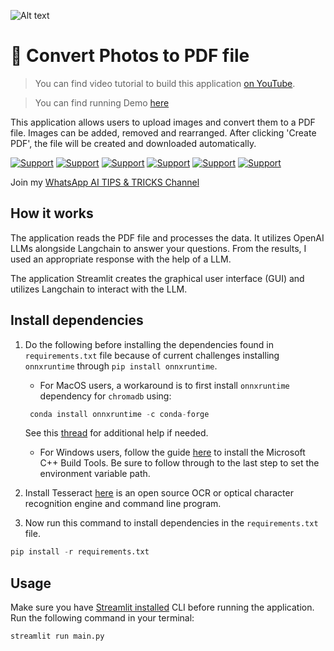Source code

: ![Alt text](https://i.imgur.com/RhRQLLN.jpg)

# 👀 Convert Photos to PDF file

> You can find video tutorial to build this application [on YouTube](https://youtu.be/nn25oTz8zxE).

> You can find running Demo [here](https://langchain-rag.streamlit.app/)

This application allows users to upload images and convert them to a PDF file.
Images can be added, removed and rearranged.
After clicking 'Create PDF', the file will be created and downloaded automatically.

[![Support](https://img.shields.io/badge/linktree-white?style=for-the-badge&logo=linktree&logoColor=43E55E)](https://linktr.ee/sagib?lt_utm_source=lt_share_link#373198503)
[![Support](https://img.shields.io/badge/Buy_Me_A_Coffee-white?style=for-the-badge&logo=buymeacoffee&logoColor=FFDD00)](https://buymeacoffee.com/sagibar)
[![Support](https://img.shields.io/badge/linkedin-white?style=for-the-badge&logo=linkedin&logoColor=0A66C2)](https://www.linkedin.com/in/sagi-bar-on)
[![Support](https://img.shields.io/badge/whatsapp-white?style=for-the-badge&logo=whatsapp&logoColor=25D366)](https://api.whatsapp.com/send?phone=972549995050)
[![Support](https://img.shields.io/badge/facebook-white?style=for-the-badge&logo=facebook&logoColor=0866FF)](https://www.facebook.com/sagi.baron)
[![Support](https://img.shields.io/badge/email_me-white?style=for-the-badge&logo=gmail&logoColor=EA4335)](mailto:sagi.baron76@gmail.com)

Join my [WhatsApp AI TIPS & TRICKS Channel](https://whatsapp.com/channel/0029Vaj33VkEawds11JP9o1c)

## How it works

The application reads the PDF file and processes the data. It utilizes OpenAI LLMs alongside Langchain to answer your questions. From the results, I used an appropriate response with the help of a LLM.

The application Streamlit creates the graphical user interface (GUI) and utilizes Langchain to interact with the LLM.

## Install dependencies

1. Do the following before installing the dependencies found in `requirements.txt` file because of current challenges installing `onnxruntime` through `pip install onnxruntime`.

   - For MacOS users, a workaround is to first install `onnxruntime` dependency for `chromadb` using:

   ```python
    conda install onnxruntime -c conda-forge
   ```

   See this [thread](https://github.com/microsoft/onnxruntime/issues/11037) for additional help if needed.

   - For Windows users, follow the guide [here](https://github.com/bycloudai/InstallVSBuildToolsWindows?tab=readme-ov-file) to install the Microsoft C++ Build Tools. Be sure to follow through to the last step to set the environment variable path.

2. Install Tesseract [here](https://github.com/UB-Mannheim/tesseract/wiki) is an open source OCR or optical character recognition engine and command line program.

3. Now run this command to install dependencies in the `requirements.txt` file.

```python
pip install -r requirements.txt
```

## Usage

Make sure you have [Streamlit installed](https://docs.streamlit.io/) CLI before running the application. Run the following command in your terminal:

```
streamlit run main.py
```

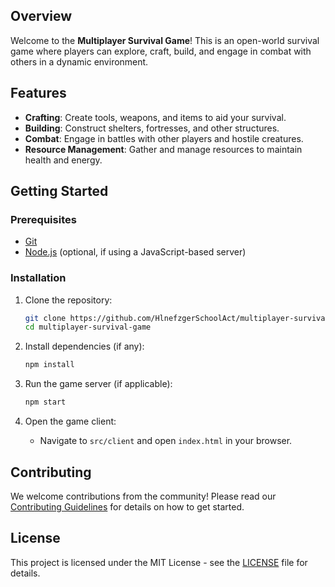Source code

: ## Overview

Welcome to the **Multiplayer Survival Game**! This is an open-world survival game where players can explore, craft, build, and engage in combat with others in a dynamic environment.

## Features

- **Crafting**: Create tools, weapons, and items to aid your survival.
- **Building**: Construct shelters, fortresses, and other structures.
- **Combat**: Engage in battles with other players and hostile creatures.
- **Resource Management**: Gather and manage resources to maintain health and energy.

## Getting Started

### Prerequisites

- [Git](https://git-scm.com/)
- [Node.js](https://nodejs.org/) (optional, if using a JavaScript-based server)

### Installation

1. Clone the repository:
   ```bash
   git clone https://github.com/HlnefzgerSchoolAct/multiplayer-survival-game.git
   cd multiplayer-survival-game
   ```

2. Install dependencies (if any):
   ```bash
   npm install
   ```

3. Run the game server (if applicable):
   ```bash
   npm start
   ```

4. Open the game client:
   - Navigate to `src/client` and open `index.html` in your browser.

## Contributing

We welcome contributions from the community! Please read our [Contributing Guidelines](CONTRIBUTING.md) for details on how to get started.

## License

This project is licensed under the MIT License - see the [LICENSE](LICENSE) file for details.
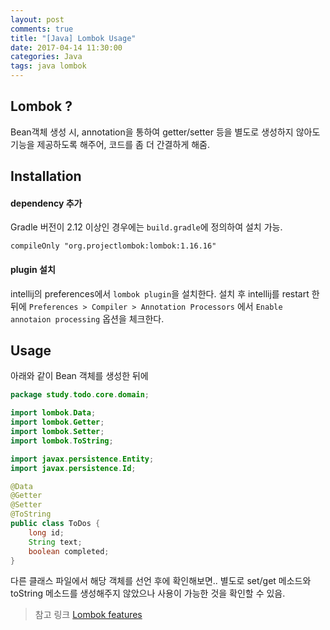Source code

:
 ```yaml
---
layout: post
comments: true
title: "[Java] Lombok Usage"
date: 2017-04-14 11:30:00
categories: Java
tags: java lombok
---
```


## Lombok ?
Bean객체 생성 시, annotation을 통하여 getter/setter 등을 별도로 생성하지 않아도 기능을 제공하도록 해주어, 코드를 좀 더 간결하게 해줌.

## Installation
#### dependency 추가
Gradle 버전이 2.12 이상인 경우에는 `build.gradle`에 정의하여 설치 가능.
```
compileOnly "org.projectlombok:lombok:1.16.16"
```

#### plugin 설치
intellij의 preferences에서 `lombok plugin`을 설치한다.
설치 후 intellij를 restart 한 뒤에 `Preferences > Compiler > Annotation Processors` 에서  `Enable annotaion processing` 옵션을 체크한다.

## Usage
아래와 같이 Bean 객체를 생성한 뒤에
```java
package study.todo.core.domain;

import lombok.Data;
import lombok.Getter;
import lombok.Setter;
import lombok.ToString;

import javax.persistence.Entity;
import javax.persistence.Id;

@Data
@Getter
@Setter
@ToString
public class ToDos {
    long id;
    String text;
    boolean completed;
}
```

다른 클래스 파일에서 해당 객체를 선언 후에 확인해보면..
별도로 set/get 메소드와 toString 메소드를 생성해주지 않았으나 사용이 가능한 것을 확인할 수 있음.

> 참고 링크 
> [Lombok features](https://projectlombok.org/features/index.html)
> 
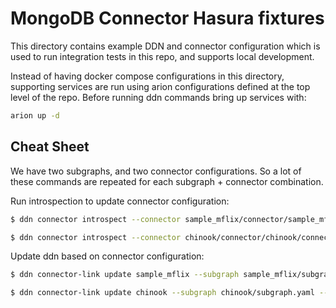 # MongoDB Connector Hasura fixtures

This directory contains example DDN and connector configuration which is used to
run integration tests in this repo, and supports local development.

Instead of having docker compose configurations in this directory, supporting
services are run using arion configurations defined at the top level of the
repo. Before running ddn commands bring up services with:

```sh
arion up -d
```

## Cheat Sheet

We have two subgraphs, and two connector configurations. So a lot of these
commands are repeated for each subgraph + connector combination.

Run introspection to update connector configuration:

```sh
$ ddn connector introspect --connector sample_mflix/connector/sample_mflix/connector.yaml

$ ddn connector introspect --connector chinook/connector/chinook/connector.yaml
```

Update ddn based on connector configuration:

```sh
$ ddn connector-link update sample_mflix --subgraph sample_mflix/subgraph.yaml --env-file sample_mflix/.env.sample_mflix --add-all-resources

$ ddn connector-link update chinook --subgraph chinook/subgraph.yaml --env-file chinook/.env.chinook --add-all-resources
```

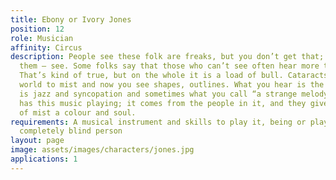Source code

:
```yaml
---
title: Ebony or Ivory Jones
position: 12
role: Musician
affinity: Circus
description: People see these folk are freaks, but you don’t get that; you can’t see
  them – see. Some folks say that those who can’t see often hear more to compensate.
  That’s kind of true, but on the whole it is a load of bull. Cataracts turned the
  world to mist and now you see shapes, outlines. What you hear is the music. There
  is jazz and syncopation and sometimes what you call “a strange melody.” The circus
  has this music playing; it comes from the people in it, and they give the world
  of mist a colour and soul.
requirements: A musical instrument and skills to play it, being or playing an almost
  completely blind person
layout: page
image: assets/images/characters/jones.jpg
applications: 1
---
```



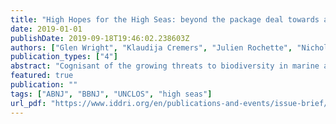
 ```yaml
---
title: "High Hopes for the High Seas: beyond the package deal towards an ambitious treaty"
date: 2019-01-01
publishDate: 2019-09-18T19:46:02.238603Z
authors: ["Glen Wright", "Klaudija Cremers", "Julien Rochette", "Nichola Clark", "Daniel Dunn", "Kristina M Gjerde", "Harriet Harden-davies", "Essam Mohammed", " Guiller"]
publication_types: ["4"]
abstract: "Cognisant of the growing threats to biodiversity in marine areas beyond national jurisdiction (ABNJ), States at the United Nations are negotiating a treaty to ensure the conservation and sustainable use of this vast global commons. These negotiations provide a unique and timely opportunity to strengthen the management regime for the global ocean, building on the vision of the UN Convention on the Law of the Sea (UNCLOS). The treaty will cover a ‘package deal' of issues: marine genetic resources (MGRs); area-based manage- ment tools (ABMTs), including marine protected areas (MPAs); environmental impact assessments (EIAs); and capacity building and technology transfer. In order to be effective, ambitious provisions are needed on each of these elements, including by addressing climate change and ensuring the protection of marine ecosystems. A fair and equitable treaty could further support conservation and sustainable use by strengthening existing management frameworks and providing global oversight, developing capacity, and placing science at the heart of decision making. N°"
featured: true
publication: ""
tags: ["ABNJ", "BBNJ", "UNCLOS", "high seas"]
url_pdf: "https://www.iddri.org/en/publications-and-events/issue-brief/high-hopes-high-seas-beyond-package-deal-towards-ambitious"
---
```


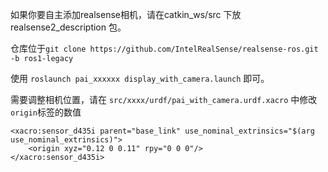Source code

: 如果你要自主添加realsense相机，请在catkin_ws/src 下放 realsense2_description 包。

仓库位于`git clone https://github.com/IntelRealSense/realsense-ros.git -b ros1-legacy`

使用 `roslaunch pai_xxxxxx display_with_camera.launch` 即可。

需要调整相机位置，请在 `src/xxxx/urdf/pai_with_camera.urdf.xacro` 中修改`origin`标签的数值
```
<xacro:sensor_d435i parent="base_link" use_nominal_extrinsics="$(arg use_nominal_extrinsics)">
    <origin xyz="0.12 0 0.11" rpy="0 0 0"/>
</xacro:sensor_d435i>
```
=-=-=-=-=
Go through the material above line by line and tally each one holding "arion"; give the tally and nothing else.

Answer:
2